Stored data
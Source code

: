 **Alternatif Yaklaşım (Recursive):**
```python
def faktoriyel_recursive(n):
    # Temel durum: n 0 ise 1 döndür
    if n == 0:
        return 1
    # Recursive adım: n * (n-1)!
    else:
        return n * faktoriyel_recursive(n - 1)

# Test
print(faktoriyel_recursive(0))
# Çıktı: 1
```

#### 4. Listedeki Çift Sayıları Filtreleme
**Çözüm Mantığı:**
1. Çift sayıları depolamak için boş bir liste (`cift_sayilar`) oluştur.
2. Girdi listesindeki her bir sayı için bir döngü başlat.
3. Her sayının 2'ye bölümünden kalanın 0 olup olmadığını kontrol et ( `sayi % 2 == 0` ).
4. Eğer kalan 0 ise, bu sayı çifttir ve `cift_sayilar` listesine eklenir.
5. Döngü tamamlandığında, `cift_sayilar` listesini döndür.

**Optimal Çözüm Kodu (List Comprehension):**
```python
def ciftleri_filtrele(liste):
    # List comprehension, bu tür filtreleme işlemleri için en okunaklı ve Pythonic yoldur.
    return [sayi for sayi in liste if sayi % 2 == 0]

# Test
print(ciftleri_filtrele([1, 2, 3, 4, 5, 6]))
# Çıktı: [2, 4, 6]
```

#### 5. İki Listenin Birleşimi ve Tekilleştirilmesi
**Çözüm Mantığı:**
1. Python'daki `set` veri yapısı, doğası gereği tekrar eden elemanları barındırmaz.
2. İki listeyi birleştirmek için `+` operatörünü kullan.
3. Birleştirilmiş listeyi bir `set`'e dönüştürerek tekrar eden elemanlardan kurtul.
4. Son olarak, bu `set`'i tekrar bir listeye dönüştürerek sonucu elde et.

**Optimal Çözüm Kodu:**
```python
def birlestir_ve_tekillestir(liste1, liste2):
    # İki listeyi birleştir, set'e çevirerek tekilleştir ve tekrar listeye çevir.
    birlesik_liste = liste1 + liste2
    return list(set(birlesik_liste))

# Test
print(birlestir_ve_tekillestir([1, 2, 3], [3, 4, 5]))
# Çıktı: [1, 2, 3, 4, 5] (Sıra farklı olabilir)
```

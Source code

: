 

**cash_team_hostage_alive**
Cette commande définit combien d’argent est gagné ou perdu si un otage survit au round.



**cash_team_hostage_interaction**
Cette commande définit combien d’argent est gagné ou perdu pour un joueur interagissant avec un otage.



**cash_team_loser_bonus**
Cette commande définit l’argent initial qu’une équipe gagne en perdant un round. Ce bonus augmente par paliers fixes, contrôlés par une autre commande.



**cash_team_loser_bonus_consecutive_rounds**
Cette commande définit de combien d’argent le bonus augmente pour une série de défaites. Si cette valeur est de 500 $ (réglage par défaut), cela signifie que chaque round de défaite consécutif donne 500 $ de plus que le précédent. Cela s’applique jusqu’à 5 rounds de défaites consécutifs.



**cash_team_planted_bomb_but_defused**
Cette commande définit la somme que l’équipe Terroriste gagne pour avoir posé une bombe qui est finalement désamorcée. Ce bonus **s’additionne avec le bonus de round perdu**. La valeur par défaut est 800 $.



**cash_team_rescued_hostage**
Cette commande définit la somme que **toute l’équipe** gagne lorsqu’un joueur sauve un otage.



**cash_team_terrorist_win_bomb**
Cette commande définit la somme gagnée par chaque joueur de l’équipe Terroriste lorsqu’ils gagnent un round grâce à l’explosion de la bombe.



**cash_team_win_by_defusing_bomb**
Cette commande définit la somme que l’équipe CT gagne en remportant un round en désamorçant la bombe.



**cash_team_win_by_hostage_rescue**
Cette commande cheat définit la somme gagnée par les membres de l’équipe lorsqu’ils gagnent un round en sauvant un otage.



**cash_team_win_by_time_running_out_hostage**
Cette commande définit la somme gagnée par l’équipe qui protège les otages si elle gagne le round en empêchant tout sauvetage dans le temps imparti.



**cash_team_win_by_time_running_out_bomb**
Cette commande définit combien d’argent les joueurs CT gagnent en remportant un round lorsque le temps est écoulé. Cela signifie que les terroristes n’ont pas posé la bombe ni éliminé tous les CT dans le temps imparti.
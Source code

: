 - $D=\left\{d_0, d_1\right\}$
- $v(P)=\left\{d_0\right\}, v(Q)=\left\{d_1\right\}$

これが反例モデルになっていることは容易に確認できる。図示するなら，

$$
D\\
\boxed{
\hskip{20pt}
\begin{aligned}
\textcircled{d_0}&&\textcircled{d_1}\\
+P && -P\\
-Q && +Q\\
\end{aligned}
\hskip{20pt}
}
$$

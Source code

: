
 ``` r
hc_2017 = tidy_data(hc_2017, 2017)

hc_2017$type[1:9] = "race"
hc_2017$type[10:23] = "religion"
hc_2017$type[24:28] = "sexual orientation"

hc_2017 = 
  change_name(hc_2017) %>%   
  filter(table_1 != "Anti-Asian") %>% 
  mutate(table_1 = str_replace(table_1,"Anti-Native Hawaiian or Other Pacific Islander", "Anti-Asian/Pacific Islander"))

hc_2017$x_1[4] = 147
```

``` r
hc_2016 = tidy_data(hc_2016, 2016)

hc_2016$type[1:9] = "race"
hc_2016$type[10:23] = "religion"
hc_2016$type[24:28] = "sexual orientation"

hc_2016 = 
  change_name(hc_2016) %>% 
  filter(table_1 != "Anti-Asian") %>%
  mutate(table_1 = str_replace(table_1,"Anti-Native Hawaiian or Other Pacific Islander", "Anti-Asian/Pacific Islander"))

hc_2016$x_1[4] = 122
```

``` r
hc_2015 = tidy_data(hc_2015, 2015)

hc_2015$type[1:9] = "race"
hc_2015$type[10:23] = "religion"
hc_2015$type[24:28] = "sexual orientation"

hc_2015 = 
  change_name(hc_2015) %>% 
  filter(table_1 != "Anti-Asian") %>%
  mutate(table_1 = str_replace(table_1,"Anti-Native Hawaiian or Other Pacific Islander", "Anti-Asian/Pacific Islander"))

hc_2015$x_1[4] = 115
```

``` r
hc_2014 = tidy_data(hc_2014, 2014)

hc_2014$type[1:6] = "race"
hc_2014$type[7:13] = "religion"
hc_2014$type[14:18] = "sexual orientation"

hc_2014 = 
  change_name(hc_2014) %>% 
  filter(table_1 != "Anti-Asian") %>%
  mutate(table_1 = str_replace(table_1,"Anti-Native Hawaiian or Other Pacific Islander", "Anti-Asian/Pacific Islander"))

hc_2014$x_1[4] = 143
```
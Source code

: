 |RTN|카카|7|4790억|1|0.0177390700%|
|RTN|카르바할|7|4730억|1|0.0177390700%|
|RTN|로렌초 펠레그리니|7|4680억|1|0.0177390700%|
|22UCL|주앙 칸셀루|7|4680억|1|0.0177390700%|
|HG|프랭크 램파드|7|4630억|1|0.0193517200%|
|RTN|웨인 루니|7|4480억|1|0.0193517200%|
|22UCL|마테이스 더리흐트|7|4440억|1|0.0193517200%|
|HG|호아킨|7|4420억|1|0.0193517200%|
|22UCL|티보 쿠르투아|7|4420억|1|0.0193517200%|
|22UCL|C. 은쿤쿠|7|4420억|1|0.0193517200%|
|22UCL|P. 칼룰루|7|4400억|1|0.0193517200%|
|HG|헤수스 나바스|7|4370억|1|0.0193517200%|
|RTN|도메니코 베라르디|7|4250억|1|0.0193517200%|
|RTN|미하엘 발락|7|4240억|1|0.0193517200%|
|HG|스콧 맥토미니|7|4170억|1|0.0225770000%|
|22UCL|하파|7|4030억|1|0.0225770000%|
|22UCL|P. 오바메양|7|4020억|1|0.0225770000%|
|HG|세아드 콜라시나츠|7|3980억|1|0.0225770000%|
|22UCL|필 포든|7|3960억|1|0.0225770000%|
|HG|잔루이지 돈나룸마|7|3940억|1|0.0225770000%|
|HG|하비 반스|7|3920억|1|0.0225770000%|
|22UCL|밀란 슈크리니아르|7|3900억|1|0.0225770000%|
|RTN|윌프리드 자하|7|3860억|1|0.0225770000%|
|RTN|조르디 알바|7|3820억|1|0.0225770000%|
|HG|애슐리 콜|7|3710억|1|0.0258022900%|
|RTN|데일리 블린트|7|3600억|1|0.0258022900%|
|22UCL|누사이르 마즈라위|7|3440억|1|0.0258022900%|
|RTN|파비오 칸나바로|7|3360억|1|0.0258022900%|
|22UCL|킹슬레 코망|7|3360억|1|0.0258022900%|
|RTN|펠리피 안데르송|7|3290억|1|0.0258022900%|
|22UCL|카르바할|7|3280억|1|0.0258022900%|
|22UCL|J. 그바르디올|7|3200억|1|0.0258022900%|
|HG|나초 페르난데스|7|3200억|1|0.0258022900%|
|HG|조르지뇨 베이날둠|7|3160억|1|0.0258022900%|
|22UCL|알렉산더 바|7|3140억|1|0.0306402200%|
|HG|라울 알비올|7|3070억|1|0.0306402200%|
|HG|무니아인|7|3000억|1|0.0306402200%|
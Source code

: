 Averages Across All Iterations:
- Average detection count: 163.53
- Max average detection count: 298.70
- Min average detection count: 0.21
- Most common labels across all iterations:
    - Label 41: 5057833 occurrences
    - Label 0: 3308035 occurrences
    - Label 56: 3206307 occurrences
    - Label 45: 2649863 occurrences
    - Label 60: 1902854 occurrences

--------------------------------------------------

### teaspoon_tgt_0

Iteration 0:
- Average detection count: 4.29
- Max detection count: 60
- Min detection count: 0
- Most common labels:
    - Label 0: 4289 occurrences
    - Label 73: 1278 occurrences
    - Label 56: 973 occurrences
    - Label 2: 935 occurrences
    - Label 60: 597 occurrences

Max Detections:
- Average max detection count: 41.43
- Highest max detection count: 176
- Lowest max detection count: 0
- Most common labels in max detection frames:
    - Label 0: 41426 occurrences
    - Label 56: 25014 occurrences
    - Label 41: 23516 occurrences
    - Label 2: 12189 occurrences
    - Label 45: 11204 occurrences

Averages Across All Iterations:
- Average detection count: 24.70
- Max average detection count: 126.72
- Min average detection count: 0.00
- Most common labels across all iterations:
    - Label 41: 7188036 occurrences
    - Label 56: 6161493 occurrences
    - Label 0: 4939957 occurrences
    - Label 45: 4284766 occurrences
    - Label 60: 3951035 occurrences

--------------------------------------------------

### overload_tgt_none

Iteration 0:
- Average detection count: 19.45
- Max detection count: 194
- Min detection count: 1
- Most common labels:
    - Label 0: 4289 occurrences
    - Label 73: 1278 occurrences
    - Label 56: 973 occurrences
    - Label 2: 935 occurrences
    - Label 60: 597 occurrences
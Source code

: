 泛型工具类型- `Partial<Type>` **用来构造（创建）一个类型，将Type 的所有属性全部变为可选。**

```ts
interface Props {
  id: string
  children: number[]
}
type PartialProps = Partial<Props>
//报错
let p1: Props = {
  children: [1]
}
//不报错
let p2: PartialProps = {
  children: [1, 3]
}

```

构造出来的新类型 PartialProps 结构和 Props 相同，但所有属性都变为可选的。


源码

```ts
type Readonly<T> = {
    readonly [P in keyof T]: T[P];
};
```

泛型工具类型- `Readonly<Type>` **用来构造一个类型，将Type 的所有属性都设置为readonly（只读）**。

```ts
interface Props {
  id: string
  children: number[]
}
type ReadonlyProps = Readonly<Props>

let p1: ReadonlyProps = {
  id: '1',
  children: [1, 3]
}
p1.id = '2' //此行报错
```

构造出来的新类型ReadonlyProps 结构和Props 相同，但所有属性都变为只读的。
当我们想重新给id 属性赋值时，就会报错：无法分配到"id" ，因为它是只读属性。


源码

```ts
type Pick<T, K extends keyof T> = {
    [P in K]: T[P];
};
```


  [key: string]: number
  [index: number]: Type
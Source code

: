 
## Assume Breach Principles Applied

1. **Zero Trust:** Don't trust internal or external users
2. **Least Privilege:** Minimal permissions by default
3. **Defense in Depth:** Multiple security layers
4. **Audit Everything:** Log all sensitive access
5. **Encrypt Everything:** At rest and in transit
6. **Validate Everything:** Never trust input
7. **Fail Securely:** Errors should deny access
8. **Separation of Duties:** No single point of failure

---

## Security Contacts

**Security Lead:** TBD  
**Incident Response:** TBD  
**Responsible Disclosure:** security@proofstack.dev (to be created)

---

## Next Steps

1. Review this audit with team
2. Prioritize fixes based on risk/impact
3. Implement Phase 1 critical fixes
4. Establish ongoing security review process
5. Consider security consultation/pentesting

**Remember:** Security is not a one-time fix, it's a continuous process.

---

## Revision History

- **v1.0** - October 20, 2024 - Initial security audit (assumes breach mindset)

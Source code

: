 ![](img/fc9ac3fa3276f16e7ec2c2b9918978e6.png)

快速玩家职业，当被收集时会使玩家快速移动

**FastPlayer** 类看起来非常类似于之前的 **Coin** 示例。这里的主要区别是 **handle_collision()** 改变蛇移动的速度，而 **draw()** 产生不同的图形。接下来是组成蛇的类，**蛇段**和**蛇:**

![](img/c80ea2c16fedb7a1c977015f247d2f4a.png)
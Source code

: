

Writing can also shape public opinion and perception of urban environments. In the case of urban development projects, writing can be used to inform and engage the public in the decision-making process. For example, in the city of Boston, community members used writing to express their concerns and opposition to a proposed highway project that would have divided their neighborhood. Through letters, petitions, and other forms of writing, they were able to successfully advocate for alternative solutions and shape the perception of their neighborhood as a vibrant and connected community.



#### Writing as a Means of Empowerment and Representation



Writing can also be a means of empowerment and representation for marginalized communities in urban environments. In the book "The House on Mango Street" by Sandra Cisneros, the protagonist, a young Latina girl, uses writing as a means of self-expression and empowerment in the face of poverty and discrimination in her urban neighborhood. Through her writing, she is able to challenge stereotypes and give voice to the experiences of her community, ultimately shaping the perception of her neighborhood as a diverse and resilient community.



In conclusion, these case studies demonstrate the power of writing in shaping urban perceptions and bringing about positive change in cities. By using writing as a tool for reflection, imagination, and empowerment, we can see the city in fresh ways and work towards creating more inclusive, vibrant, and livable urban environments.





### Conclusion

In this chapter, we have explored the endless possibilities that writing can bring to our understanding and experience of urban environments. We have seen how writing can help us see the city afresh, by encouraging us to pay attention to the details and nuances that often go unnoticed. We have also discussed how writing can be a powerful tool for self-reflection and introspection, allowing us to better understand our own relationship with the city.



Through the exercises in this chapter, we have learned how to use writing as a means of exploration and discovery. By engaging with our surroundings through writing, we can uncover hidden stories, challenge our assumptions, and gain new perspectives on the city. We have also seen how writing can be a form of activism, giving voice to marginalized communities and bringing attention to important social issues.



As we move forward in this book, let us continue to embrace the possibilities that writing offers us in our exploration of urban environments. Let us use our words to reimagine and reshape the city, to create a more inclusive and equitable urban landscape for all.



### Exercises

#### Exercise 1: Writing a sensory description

- [Task goal]: Note how many lines of the entries contain the string "posé", then give that number by itself.

- [Solved exercise]: 2